Received this recipe in an email; the picture sold me. Could also add a little coconut to give it that "tropical" flavor. Posting for future use... *cooling time not included in prep/cooking times*
- Pineapple Filling:
- Mix 1 cup crushed pineapple and juice (8 1/4-ounce can), 1 cup sugar, 2 1/2 Tablespoons cornstarch, 1 Tablespoon butter, and 1 cup water in saucepan.
- Cook until thickened, cool.
- Preheat oven to 400 degrees F (200 degrees C).
- Cream together shortening and sugar thoroughly.
- Stir in flour, baking soda and salt.
- Mix in rolled oats.
- Press and flatten half of the mixture over bottom of a 13 x 9 1/2 x 2 inch greased pan.
- Spread with cooled filling.
- Top with remaining crumb mixture, patting lightly.
- Bake 25 to 30 minutes, or until lightly browned.
- While warm cut into bars and remove from pan.
Forget the calories, these were delicious, and flavorful. I did add less than an 1/8 of a cup of coconut, as suggested, and they were gone, after an after school snack, and a dessert. Though they were a tad gooey, when cooled, Sticky might be the better word, we had no problem devouring these. Something to make in the future forn the kids lunches at school, or to one of my hospital volunteer meetings. Made for Zaar`Stars.
These are very tasty! As previously mentioned, I also found them a little crumbly, but in my experience that tends to be the case with this kind of cookie bar. Maybe using a little more shortening would help that? I reduced the sugar in the filling to 1/2 cup (was the perfect sweetness for my taste), otherwise made no changes. Thanks for sharing!
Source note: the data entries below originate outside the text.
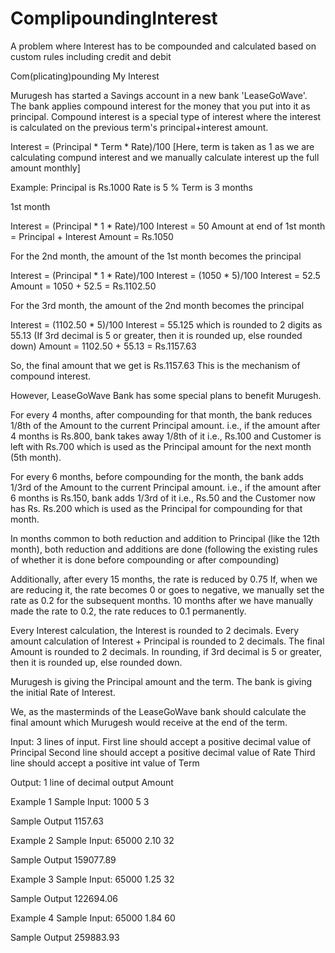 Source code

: # ComplipoundingInterest
A problem where Interest has to be compounded and calculated based on custom rules including credit and debit

Com(plicating)pounding My Interest

Murugesh has started a Savings account in a new bank 'LeaseGoWave'. The bank applies compound interest for the money that you put into it as principal. Compound interest is a special type of interest where the interest is calculated on the previous term's principal+interest amount. 

Interest = (Principal * Term * Rate)/100
[Here, term is taken as 1 as we are calculating compund interest and we manually calculate interest up the full amount monthly]

Example: 
Principal is Rs.1000
Rate is 5 %
Term is 3 months


1st month

Interest = (Principal * 1 * Rate)/100 
Interest = 50
Amount at end of 1st month = Principal + Interest
Amount = Rs.1050

For the 2nd month, the amount of the 1st month becomes the principal

Interest = (Principal * 1 * Rate)/100 
Interest = (1050 * 5)/100
Interest = 52.5
Amount = 1050 + 52.5 = Rs.1102.50

For the 3rd month, the amount of the 2nd month becomes the principal


Interest = (1102.50 * 5)/100
Interest = 55.125 which is rounded to 2 digits as 55.13 (If 3rd decimal is 5 or greater, then it is rounded up, else rounded down)
Amount = 1102.50 + 55.13 = Rs.1157.63

So, the final amount that we get is Rs.1157.63
This is the mechanism of compound interest.

However, LeaseGoWave Bank has some special plans to benefit Murugesh.

For every 4 months, after compounding for that month, the bank reduces 1/8th of the Amount to the current Principal amount. i.e., if the amount after 4 months is Rs.800, bank takes away 1/8th of it i.e., Rs.100 and Customer is left with Rs.700 which is used as the Principal amount for the next month (5th month).

For every 6 months, before compounding for the month, the bank adds 1/3rd of the Amount to the current Principal amount. i.e., if the amount after 6 months is Rs.150, bank adds 1/3rd of it i.e., Rs.50 and the Customer now has Rs. Rs.200 which is used as the Principal for compounding for that month. 

In months common to both reduction and addition to Principal (like the 12th month), both reduction and additions are done (following the existing rules of whether it is done before compounding or after compounding)

Additionally, after every 15 months, the rate is reduced by 0.75
If, when we are reducing it, the rate becomes 0 or goes to negative, we manually set the rate as 0.2 for the subsequent months.
10 months after we have manually made the rate to 0.2, the rate reduces to 0.1 permanently. 

Every Interest calculation, the Interest is rounded to 2 decimals.
Every amount calculation of Interest + Principal is rounded to 2 decimals.
The final Amount is rounded to 2 decimals.
In rounding, if 3rd decimal is 5 or greater, then it is rounded up, else rounded down.

Murugesh is giving the Principal amount and the term. The bank is giving the initial Rate of Interest.

We, as the masterminds of the LeaseGoWave bank should calculate the final amount which Murugesh would receive at the end of the term.

Input:
3 lines of input. 
First line should accept a positive decimal value of Principal
Second line should accept a positive decimal value of Rate
Third line should accept a positive int value of Term

Output:
1 line of decimal output Amount

Example 1
Sample Input:
1000
5
3

Sample Output
1157.63

Example 2
Sample Input:
65000
2.10
32

Sample Output
159077.89

Example 3
Sample Input:
65000
1.25
32

Sample Output
122694.06

Example 4
Sample Input:
65000
1.84
60

Sample Output
259883.93
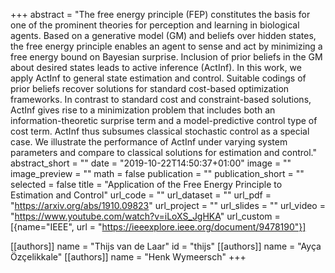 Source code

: +++
abstract = "The free energy principle (FEP) constitutes the basis for one of the prominent theories for perception and learning in biological agents. Based on a generative model (GM) and beliefs over hidden states, the free energy principle enables an agent to sense and act by minimizing a free energy bound on Bayesian surprise. Inclusion of prior beliefs in the GM about desired states leads to active inference (ActInf). In this work, we apply ActInf to general state estimation and control. Suitable codings of prior beliefs recover solutions for standard cost-based optimization frameworks. In contrast to standard cost and constraint-based solutions, ActInf gives rise to a minimization problem that includes both an information-theoretic surprise term and a model-predictive control type of cost term. ActInf thus subsumes classical stochastic control as a special case. We illustrate the performance of ActInf under varying system parameters and compare to classical solutions for estimation and control."
abstract_short = ""
date = "2019-10-22T14:50:37+01:00"
image = ""
image_preview = ""
math = false
publication = ""
publication_short = ""
selected = false
title = "Application of the Free Energy Principle to Estimation and Control"
url_code = ""
url_dataset = ""
url_pdf = "https://arxiv.org/abs/1910.09823"
url_project = ""
url_slides = ""
url_video = "https://www.youtube.com/watch?v=iLoXS_JgHKA"
url_custom = [{name="IEEE", url = "https://ieeexplore.ieee.org/document/9478190"}]

[[authors]]
    name = "Thijs van de Laar"
    id = "thijs"
[[authors]]
    name = "Ayça Özçelikkale"
[[authors]]
    name = "Henk Wymeersch"
+++
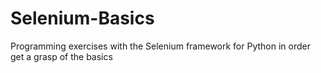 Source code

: # Selenium-Basics
Programming exercises with the Selenium framework for Python in order get a grasp of the basics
Made these for my son because he LOVES pineapple and since he is only 7 he doesn't usually get much say in the menu choice. All three of my daughters complained that I was making this however; because they are not pineapple fans. I am pleased to report however; that everyone in the family loved these bars! I did cut the sugar in half in both the filling and the crumb crust out of habit. I didn't think the crust was going to hold together as I had trouble pressing it into the bottom of the pan, yet once baked, it held together beautifully. Thanks so much for posting this AZPARZYCH. Made and reviewed for the 46th AUS/NZ Recipe Swap.